> Input records:
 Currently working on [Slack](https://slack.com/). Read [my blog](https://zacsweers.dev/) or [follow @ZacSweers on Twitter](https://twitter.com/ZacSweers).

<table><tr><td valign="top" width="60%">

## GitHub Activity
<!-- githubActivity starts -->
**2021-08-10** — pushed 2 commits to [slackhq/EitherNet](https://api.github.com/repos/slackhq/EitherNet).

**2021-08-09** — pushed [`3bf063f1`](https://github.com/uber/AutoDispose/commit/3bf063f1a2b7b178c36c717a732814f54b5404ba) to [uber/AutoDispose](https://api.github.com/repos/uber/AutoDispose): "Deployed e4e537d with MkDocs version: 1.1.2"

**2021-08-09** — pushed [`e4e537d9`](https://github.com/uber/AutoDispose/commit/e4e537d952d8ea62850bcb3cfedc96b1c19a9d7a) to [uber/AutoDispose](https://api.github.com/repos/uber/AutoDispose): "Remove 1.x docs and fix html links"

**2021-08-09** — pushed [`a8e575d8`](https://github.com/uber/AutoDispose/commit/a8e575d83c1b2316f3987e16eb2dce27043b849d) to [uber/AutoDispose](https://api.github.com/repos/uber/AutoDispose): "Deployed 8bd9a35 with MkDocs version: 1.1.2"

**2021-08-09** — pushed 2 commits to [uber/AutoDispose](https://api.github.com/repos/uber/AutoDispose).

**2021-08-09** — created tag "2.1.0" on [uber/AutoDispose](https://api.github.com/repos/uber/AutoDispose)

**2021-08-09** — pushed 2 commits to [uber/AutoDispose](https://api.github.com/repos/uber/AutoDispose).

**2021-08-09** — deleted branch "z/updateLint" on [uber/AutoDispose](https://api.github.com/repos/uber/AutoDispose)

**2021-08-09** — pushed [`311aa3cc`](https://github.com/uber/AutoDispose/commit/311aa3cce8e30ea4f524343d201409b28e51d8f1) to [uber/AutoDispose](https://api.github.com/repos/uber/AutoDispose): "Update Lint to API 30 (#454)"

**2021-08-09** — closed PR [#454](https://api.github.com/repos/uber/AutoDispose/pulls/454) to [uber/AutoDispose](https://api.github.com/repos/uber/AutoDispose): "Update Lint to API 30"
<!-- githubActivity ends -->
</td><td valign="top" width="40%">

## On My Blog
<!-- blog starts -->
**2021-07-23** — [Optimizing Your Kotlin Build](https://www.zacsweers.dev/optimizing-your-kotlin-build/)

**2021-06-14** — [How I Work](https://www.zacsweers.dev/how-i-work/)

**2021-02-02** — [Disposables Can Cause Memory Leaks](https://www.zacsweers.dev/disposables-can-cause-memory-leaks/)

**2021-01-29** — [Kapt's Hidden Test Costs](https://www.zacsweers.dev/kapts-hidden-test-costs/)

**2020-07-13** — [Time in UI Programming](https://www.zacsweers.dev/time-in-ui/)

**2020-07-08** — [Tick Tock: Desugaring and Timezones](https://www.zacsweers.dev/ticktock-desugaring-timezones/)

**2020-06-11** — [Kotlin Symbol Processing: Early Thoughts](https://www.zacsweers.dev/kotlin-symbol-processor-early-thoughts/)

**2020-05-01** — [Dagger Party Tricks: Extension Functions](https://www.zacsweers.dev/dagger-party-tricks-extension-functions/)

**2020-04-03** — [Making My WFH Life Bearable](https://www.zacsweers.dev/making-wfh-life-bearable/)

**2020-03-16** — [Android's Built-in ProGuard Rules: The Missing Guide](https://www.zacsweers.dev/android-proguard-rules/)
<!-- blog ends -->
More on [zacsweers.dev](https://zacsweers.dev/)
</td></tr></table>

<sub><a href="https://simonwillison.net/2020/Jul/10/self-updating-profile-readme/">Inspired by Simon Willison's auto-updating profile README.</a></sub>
...
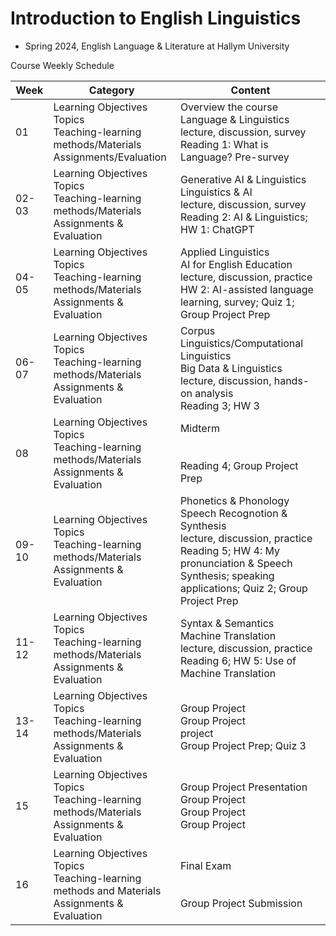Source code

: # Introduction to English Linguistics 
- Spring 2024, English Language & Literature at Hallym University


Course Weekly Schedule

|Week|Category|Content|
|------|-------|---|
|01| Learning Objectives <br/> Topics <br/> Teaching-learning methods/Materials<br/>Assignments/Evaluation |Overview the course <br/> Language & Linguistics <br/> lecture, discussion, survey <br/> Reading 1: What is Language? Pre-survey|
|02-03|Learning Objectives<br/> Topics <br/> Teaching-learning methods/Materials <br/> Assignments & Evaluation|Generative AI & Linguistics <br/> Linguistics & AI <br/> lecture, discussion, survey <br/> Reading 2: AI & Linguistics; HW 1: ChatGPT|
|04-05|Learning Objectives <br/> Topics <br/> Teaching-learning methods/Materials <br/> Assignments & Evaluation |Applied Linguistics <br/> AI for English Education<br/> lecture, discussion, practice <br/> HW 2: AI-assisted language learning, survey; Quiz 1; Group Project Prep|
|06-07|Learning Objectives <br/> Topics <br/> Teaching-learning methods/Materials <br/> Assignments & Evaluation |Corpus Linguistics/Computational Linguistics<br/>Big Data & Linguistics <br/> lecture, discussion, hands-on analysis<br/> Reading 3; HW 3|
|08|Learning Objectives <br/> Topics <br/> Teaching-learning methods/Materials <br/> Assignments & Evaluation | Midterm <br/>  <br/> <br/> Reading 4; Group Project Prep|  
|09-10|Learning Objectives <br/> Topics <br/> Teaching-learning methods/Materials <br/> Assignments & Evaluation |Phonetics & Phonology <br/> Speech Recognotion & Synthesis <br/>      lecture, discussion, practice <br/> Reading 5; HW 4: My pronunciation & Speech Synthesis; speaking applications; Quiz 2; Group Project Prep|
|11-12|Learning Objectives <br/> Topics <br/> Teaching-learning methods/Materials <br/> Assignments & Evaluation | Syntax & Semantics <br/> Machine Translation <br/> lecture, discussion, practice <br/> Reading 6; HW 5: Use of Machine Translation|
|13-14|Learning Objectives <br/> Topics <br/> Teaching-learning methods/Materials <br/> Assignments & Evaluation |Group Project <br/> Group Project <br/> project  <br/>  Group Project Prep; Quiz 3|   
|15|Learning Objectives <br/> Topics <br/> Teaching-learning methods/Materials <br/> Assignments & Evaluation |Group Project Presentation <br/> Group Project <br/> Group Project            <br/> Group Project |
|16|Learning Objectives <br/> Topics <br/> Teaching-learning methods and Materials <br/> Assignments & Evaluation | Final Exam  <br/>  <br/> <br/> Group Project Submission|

> Activity: Take the listing above and repeat exactly the lines from the one containing "- Spring 2024, English" through the one containing "1; Group Project Prep|", both included.

> Response below:
- Spring 2024, English Language & Literature at Hallym University


Course Weekly Schedule

|Week|Category|Content|
|------|-------|---|
|01| Learning Objectives <br/> Topics <br/> Teaching-learning methods/Materials<br/>Assignments/Evaluation |Overview the course <br/> Language & Linguistics <br/> lecture, discussion, survey <br/> Reading 1: What is Language? Pre-survey|
|02-03|Learning Objectives<br/> Topics <br/> Teaching-learning methods/Materials <br/> Assignments & Evaluation|Generative AI & Linguistics <br/> Linguistics & AI <br/> lecture, discussion, survey <br/> Reading 2: AI & Linguistics; HW 1: ChatGPT|
|04-05|Learning Objectives <br/> Topics <br/> Teaching-learning methods/Materials <br/> Assignments & Evaluation |Applied Linguistics <br/> AI for English Education<br/> lecture, discussion, practice <br/> HW 2: AI-assisted language learning, survey; Quiz 1; Group Project Prep|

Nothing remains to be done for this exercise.